Phnom Penh Attraction: Killing Fields



Entrance
Choeung Ek Memorial (Killing Fields). From April 1975 to January 1979, the ultra-Communist Khmer Rouge regime ( the Red Khmer or KR), headed by Saloth Sar (known as Pol Pot), controlled the whole Cambodia. During their reign, between 1 and 2 1/2 million Cambodians were killed, others died from disease, malnutrition and mistreatment. The victims were transported and dumped in one of the dozen "killing fields" scattered across the country. This particular killing field, once a orchard and a cemetery, is the site of the brutal execution of more than 17,000 men, women and children who had first suffered through interrogation, torture and deprivation in S-21 Prison (now the Toul Sleng Genocide Museum).

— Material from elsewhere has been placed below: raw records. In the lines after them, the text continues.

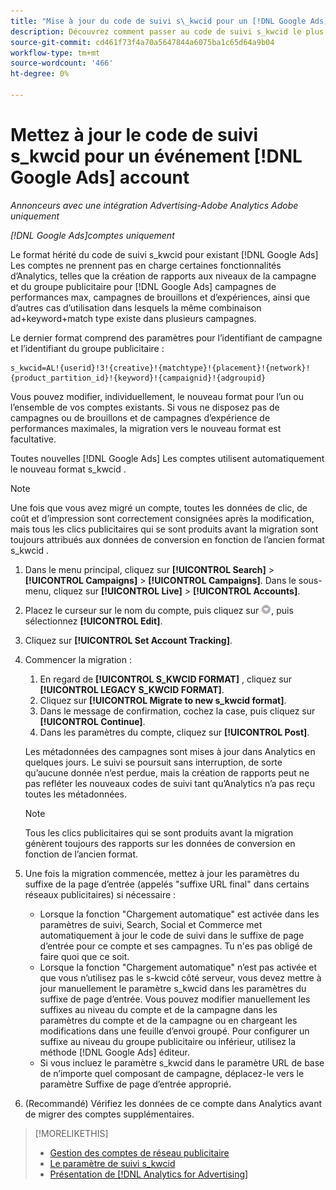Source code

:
 ```yaml
---
title: "Mise à jour du code de suivi s\_kwcid pour un [!DNL Google Ads] account"
description: Découvrez comment passer au code de suivi s_kwcid le plus récent pour une [!DNL Google Ads] compte .
source-git-commit: cd461f73f4a70a5647844a6075ba1c65d64a9b04
workflow-type: tm+mt
source-wordcount: '466'
ht-degree: 0%

---
```


# Mettez à jour le code de suivi s\_kwcid pour un événement [!DNL Google Ads] account

*Annonceurs avec une intégration Advertising-Adobe Analytics Adobe uniquement*

*[!DNL Google Ads]comptes uniquement*

Le format hérité du code de suivi s\_kwcid pour existant [!DNL Google Ads] Les comptes ne prennent pas en charge certaines fonctionnalités d’Analytics, telles que la création de rapports aux niveaux de la campagne et du groupe publicitaire pour [!DNL Google Ads] campagnes de performances max, campagnes de brouillons et d’expériences, ainsi que d’autres cas d’utilisation dans lesquels la même combinaison ad+keyword+match type existe dans plusieurs campagnes.

Le dernier format comprend des paramètres pour l’identifiant de campagne et l’identifiant du groupe publicitaire :

```
s_kwcid=AL!{userid}!3!{creative}!{matchtype}!{placement}!{network}!{product_partition_id}!{keyword}!{campaignid}!{adgroupid}
```

Vous pouvez modifier, individuellement, le nouveau format pour l’un ou l’ensemble de vos comptes existants. Si vous ne disposez pas de campagnes ou de brouillons et de campagnes d’expérience de performances maximales, la migration vers le nouveau format est facultative.

Toutes nouvelles [!DNL Google Ads] Les comptes utilisent automatiquement le nouveau format s\_kwcid .

>[!NOTE]
>
>Une fois que vous avez migré un compte, toutes les données de clic, de coût et d’impression sont correctement consignées après la modification, mais tous les clics publicitaires qui se sont produits avant la migration sont toujours attribués aux données de conversion en fonction de l’ancien format s\_kwcid .

1. Dans le menu principal, cliquez sur **[!UICONTROL Search]** \> **[!UICONTROL Campaigns]** \> **[!UICONTROL Campaigns]**. Dans le sous-menu, cliquez sur **[!UICONTROL Live]** \> **[!UICONTROL Accounts]**.
1. Placez le curseur sur le nom du compte, puis cliquez sur ![icône déroulante flèche](/help/search-social-commerce/assets/arrow-dropdown-menu.png), puis sélectionnez **[!UICONTROL Edit]**.
1. Cliquez sur **[!UICONTROL Set Account Tracking]**.
1. Commencer la migration :

   1. En regard de **[!UICONTROL S_KWCID FORMAT]** , cliquez sur **[!UICONTROL LEGACY S_KWCID FORMAT]**.
   1. Cliquez sur **[!UICONTROL Migrate to new s_kwcid format]**.
   1. Dans le message de confirmation, cochez la case, puis cliquez sur **[!UICONTROL Continue]**.
   1. Dans les paramètres du compte, cliquez sur **[!UICONTROL Post]**.

   Les métadonnées des campagnes sont mises à jour dans Analytics en quelques jours. Le suivi se poursuit sans interruption, de sorte qu’aucune donnée n’est perdue, mais la création de rapports peut ne pas refléter les nouveaux codes de suivi tant qu’Analytics n’a pas reçu toutes les métadonnées.

   >[!NOTE]
   >
   >Tous les clics publicitaires qui se sont produits avant la migration génèrent toujours des rapports sur les données de conversion en fonction de l’ancien format.

1. Une fois la migration commencée, mettez à jour les paramètres du suffixe de la page d’entrée (appelés &quot;suffixe URL final&quot; dans certains réseaux publicitaires) si nécessaire :

   * Lorsque la fonction &quot;Chargement automatique&quot; est activée dans les paramètres de suivi, Search, Social et Commerce met automatiquement à jour le code de suivi dans le suffixe de page d’entrée pour ce compte et ses campagnes. Tu n&#39;es pas obligé de faire quoi que ce soit.
   * Lorsque la fonction &quot;Chargement automatique&quot; n’est pas activée et que vous n’utilisez pas le s-kwcid côté serveur, vous devez mettre à jour manuellement le paramètre s\_kwcid dans les paramètres du suffixe de page d’entrée. Vous pouvez modifier manuellement les suffixes au niveau du compte et de la campagne dans les paramètres du compte et de la campagne ou en chargeant les modifications dans une feuille d’envoi groupé. Pour configurer un suffixe au niveau du groupe publicitaire ou inférieur, utilisez la méthode [!DNL Google Ads] éditeur.
   * Si vous incluez le paramètre s\_kwcid dans le paramètre URL de base de n’importe quel composant de campagne, déplacez-le vers le paramètre Suffixe de page d’entrée approprié.

1. (Recommandé) Vérifiez les données de ce compte dans Analytics avant de migrer des comptes supplémentaires.

>[!MORELIKETHIS]
>
>* [Gestion des comptes de réseau publicitaire](ad-network-account-manage.md)
>* [Le paramètre de suivi s_kwcid](/help/search-social-commerce/tracking/skwcid-tracking-parameter.md)
>* [Présentation de [!DNL Analytics for Advertising]](https://experienceleague.adobe.com/docs/advertising/integrations/home.html)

recovered clothing of some victims

Trucks would arrive 2 or 3 times a month or every three weeks from S-21 Prison. Each truck held 20 to 30 frightened, blindfolded and silent prisoners. When trucks arrived, the victims were led directly to be executed at the ditches and pits or were sent to be detained in the dark and gloomy prison. 


chemical storage shed

To save ammunition, the executions were often carried out using hatchets, digging hoes, shoves, shackles, hammers, axe handles, spades or sharpened bamboo sticks. The victims were then buried in mass graves. Some victims were required to dig their own graves. After the killing, the executioners scattered DDT and other chemical substances over the dead bodies of the victim. This was to eliminate suspicion from people working nearby and to ensure the death of the victims who were buried alive. 

A commemorative stupa filled with the skulls of the victims.